▶ _WHAT IS BEING ASKED_
Output the line containing "Pengelola proyek bertanggung" exactly. Do the same for every line after it through the end of the material, and output nothing else.

▶ _RECORDS FOR THE EXERCISE_
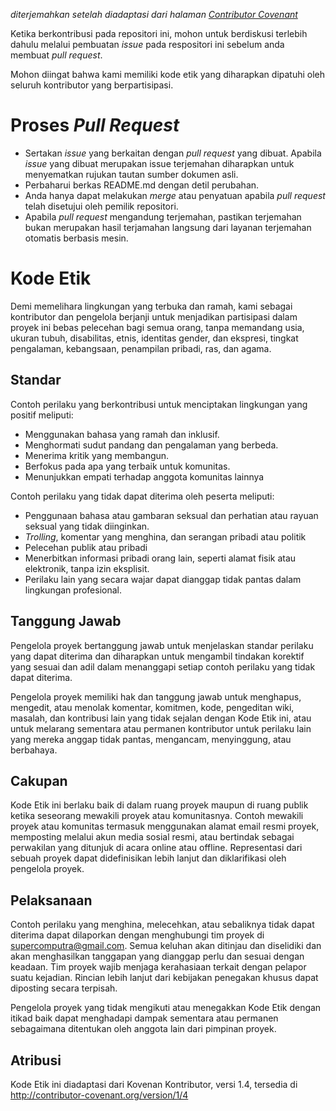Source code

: _diterjemahkan setelah diadaptasi dari halaman [Contributor Covenant](https://www.contributor-covenant.org/version/1/4)_

Ketika berkontribusi pada repositori ini, mohon untuk berdiskusi terlebih dahulu melalui pembuatan _issue_ pada respositori ini sebelum anda membuat _pull request_.

Mohon diingat bahwa kami memiliki kode etik yang diharapkan dipatuhi oleh seluruh kontributor yang berpartisipasi.

# Proses _Pull Request_

- Sertakan _issue_ yang berkaitan dengan _pull request_ yang dibuat. Apabila _issue_ yang dibuat merupakan issue terjemahan diharapkan untuk menyematkan rujukan tautan sumber dokumen asli.
- Perbaharui berkas README.md dengan detil perubahan.
- Anda hanya dapat melakukan _merge_ atau penyatuan apabila _pull request_ telah disetujui oleh pemilik repositori.
- Apabila _pull request_ mengandung terjemahan, pastikan terjemahan bukan merupakan hasil terjamahan langsung dari layanan terjemahan otomatis berbasis mesin.

# Kode Etik

Demi memelihara lingkungan yang terbuka dan ramah, kami sebagai kontributor dan pengelola berjanji untuk menjadikan partisipasi dalam proyek ini bebas pelecehan bagi semua orang, tanpa memandang usia, ukuran tubuh, disabilitas, etnis, identitas gender, dan ekspresi, tingkat pengalaman, kebangsaan, penampilan pribadi, ras, dan agama.

## Standar

Contoh perilaku yang berkontribusi untuk menciptakan lingkungan yang positif meliputi:

- Menggunakan bahasa yang ramah dan inklusif.
- Menghormati sudut pandang dan pengalaman yang berbeda.
- Menerima kritik yang membangun.
- Berfokus pada apa yang terbaik untuk komunitas.
- Menunjukkan empati terhadap anggota komunitas lainnya

Contoh perilaku yang tidak dapat diterima oleh peserta meliputi:

- Penggunaan bahasa atau gambaran seksual dan perhatian atau rayuan seksual yang tidak diinginkan.
- _Trolling_, komentar yang menghina, dan serangan pribadi atau politik
- Pelecehan publik atau pribadi
- Menerbitkan informasi pribadi orang lain, seperti alamat fisik atau elektronik, tanpa izin eksplisit.
- Perilaku lain yang secara wajar dapat dianggap tidak pantas dalam lingkungan profesional.

## Tanggung Jawab

Pengelola proyek bertanggung jawab untuk menjelaskan standar perilaku yang dapat diterima dan diharapkan untuk mengambil tindakan korektif yang sesuai dan adil dalam menanggapi setiap contoh perilaku yang tidak dapat diterima.

Pengelola proyek memiliki hak dan tanggung jawab untuk menghapus, mengedit, atau menolak komentar, komitmen, kode, pengeditan wiki, masalah, dan kontribusi lain yang tidak sejalan dengan Kode Etik ini, atau untuk melarang sementara atau permanen kontributor untuk perilaku lain yang mereka anggap tidak pantas, mengancam, menyinggung, atau berbahaya.

## Cakupan

Kode Etik ini berlaku baik di dalam ruang proyek maupun di ruang publik ketika seseorang mewakili proyek atau komunitasnya. Contoh mewakili proyek atau komunitas termasuk menggunakan alamat email resmi proyek, memposting melalui akun media sosial resmi, atau bertindak sebagai perwakilan yang ditunjuk di acara online atau offline. Representasi dari sebuah proyek dapat didefinisikan lebih lanjut dan diklarifikasi oleh pengelola proyek.

## Pelaksanaan

Contoh perilaku yang menghina, melecehkan, atau sebaliknya tidak dapat diterima dapat dilaporkan dengan menghubungi tim proyek di supercomputra@gmail.com. Semua keluhan akan ditinjau dan diselidiki dan akan menghasilkan tanggapan yang dianggap perlu dan sesuai dengan keadaan. Tim proyek wajib menjaga kerahasiaan terkait dengan pelapor suatu kejadian. Rincian lebih lanjut dari kebijakan penegakan khusus dapat diposting secara terpisah.

Pengelola proyek yang tidak mengikuti atau menegakkan Kode Etik dengan itikad baik dapat menghadapi dampak sementara atau permanen sebagaimana ditentukan oleh anggota lain dari pimpinan proyek.

## Atribusi

Kode Etik ini diadaptasi dari Kovenan Kontributor, versi 1.4, tersedia di http://contributor-covenant.org/version/1/4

▶ _OUTPUT FOR THIS EXERCISE_
Pengelola proyek bertanggung jawab untuk menjelaskan standar perilaku yang dapat diterima dan diharapkan untuk mengambil tindakan korektif yang sesuai dan adil dalam menanggapi setiap contoh perilaku yang tidak dapat diterima.

Pengelola proyek memiliki hak dan tanggung jawab untuk menghapus, mengedit, atau menolak komentar, komitmen, kode, pengeditan wiki, masalah, dan kontribusi lain yang tidak sejalan dengan Kode Etik ini, atau untuk melarang sementara atau permanen kontributor untuk perilaku lain yang mereka anggap tidak pantas, mengancam, menyinggung, atau berbahaya.

## Cakupan

Kode Etik ini berlaku baik di dalam ruang proyek maupun di ruang publik ketika seseorang mewakili proyek atau komunitasnya. Contoh mewakili proyek atau komunitas termasuk menggunakan alamat email resmi proyek, memposting melalui akun media sosial resmi, atau bertindak sebagai perwakilan yang ditunjuk di acara online atau offline. Representasi dari sebuah proyek dapat didefinisikan lebih lanjut dan diklarifikasi oleh pengelola proyek.

## Pelaksanaan

Contoh perilaku yang menghina, melecehkan, atau sebaliknya tidak dapat diterima dapat dilaporkan dengan menghubungi tim proyek di supercomputra@gmail.com. Semua keluhan akan ditinjau dan diselidiki dan akan menghasilkan tanggapan yang dianggap perlu dan sesuai dengan keadaan. Tim proyek wajib menjaga kerahasiaan terkait dengan pelapor suatu kejadian. Rincian lebih lanjut dari kebijakan penegakan khusus dapat diposting secara terpisah.

Pengelola proyek yang tidak mengikuti atau menegakkan Kode Etik dengan itikad baik dapat menghadapi dampak sementara atau permanen sebagaimana ditentukan oleh anggota lain dari pimpinan proyek.

## Atribusi

Kode Etik ini diadaptasi dari Kovenan Kontributor, versi 1.4, tersedia di http://contributor-covenant.org/version/1/4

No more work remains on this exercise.